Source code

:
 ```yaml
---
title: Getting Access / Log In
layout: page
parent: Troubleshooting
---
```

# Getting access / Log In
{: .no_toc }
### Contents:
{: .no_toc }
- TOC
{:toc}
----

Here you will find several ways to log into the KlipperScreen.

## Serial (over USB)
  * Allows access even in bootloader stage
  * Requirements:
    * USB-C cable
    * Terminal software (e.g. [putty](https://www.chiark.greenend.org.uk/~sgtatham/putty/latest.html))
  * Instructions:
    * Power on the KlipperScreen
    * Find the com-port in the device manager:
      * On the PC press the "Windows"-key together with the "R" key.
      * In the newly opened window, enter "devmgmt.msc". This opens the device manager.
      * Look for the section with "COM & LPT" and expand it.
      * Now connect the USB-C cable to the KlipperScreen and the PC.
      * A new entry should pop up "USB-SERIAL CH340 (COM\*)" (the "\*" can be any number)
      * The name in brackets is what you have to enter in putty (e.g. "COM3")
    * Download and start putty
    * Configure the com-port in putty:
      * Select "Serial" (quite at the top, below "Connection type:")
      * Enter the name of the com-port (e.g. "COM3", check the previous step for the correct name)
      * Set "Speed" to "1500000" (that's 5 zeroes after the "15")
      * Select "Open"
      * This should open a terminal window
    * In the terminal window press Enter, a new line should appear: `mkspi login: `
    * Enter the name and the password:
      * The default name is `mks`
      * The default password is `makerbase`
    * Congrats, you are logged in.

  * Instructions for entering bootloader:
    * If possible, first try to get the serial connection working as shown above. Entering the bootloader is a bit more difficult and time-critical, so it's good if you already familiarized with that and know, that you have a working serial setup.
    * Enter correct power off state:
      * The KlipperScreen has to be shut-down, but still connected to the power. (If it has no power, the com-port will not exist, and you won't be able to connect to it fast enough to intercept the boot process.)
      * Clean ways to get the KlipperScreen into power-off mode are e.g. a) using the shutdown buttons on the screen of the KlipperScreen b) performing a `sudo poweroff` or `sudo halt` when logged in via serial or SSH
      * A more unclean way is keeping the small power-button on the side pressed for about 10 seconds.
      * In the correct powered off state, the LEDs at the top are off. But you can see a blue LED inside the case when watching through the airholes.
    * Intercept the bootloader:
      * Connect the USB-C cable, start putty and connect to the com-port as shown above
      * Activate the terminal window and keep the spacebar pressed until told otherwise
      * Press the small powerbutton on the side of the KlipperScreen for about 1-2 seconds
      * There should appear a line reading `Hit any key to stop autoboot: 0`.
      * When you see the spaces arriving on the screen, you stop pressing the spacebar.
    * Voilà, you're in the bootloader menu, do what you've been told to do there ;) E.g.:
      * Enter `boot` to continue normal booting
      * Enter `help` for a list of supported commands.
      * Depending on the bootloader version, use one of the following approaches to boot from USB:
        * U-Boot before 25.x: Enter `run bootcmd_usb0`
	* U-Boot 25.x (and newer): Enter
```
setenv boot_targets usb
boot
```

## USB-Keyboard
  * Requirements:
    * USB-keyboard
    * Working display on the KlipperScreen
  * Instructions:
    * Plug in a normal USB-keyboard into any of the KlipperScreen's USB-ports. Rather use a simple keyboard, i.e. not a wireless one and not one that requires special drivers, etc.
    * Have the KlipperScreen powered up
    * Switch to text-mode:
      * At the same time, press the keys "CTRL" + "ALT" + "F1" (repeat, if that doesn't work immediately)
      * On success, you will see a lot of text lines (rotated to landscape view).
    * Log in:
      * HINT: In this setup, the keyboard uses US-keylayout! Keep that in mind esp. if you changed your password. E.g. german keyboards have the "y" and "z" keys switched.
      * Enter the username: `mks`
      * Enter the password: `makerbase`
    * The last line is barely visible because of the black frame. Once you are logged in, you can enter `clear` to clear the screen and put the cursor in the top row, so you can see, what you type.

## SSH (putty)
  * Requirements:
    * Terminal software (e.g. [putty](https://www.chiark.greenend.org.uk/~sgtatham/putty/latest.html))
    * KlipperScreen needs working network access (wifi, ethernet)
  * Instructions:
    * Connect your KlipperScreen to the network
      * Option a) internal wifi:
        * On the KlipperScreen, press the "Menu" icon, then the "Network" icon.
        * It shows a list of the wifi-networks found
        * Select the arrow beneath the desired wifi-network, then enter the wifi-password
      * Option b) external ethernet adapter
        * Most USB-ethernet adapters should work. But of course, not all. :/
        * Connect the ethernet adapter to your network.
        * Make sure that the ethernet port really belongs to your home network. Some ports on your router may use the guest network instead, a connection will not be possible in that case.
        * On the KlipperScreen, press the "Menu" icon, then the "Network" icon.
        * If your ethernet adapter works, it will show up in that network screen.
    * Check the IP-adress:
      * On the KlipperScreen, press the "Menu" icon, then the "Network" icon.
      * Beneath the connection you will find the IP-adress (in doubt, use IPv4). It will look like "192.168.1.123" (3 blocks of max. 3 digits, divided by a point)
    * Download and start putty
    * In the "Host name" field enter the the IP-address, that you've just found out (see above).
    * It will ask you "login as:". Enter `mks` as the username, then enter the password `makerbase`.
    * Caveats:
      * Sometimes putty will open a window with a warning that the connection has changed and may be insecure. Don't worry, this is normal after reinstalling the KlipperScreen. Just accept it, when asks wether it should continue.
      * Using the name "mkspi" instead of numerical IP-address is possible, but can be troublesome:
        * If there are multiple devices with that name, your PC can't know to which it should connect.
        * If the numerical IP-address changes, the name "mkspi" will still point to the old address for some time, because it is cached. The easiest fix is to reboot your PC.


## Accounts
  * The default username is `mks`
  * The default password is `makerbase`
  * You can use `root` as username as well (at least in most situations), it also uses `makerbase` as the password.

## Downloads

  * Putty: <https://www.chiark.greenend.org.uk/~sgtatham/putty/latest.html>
········
◆ EXERCISE: What is the number of lines in the data holding the word "ethernet"? Reply with that number only.

◆ RESPONSE AREA: 6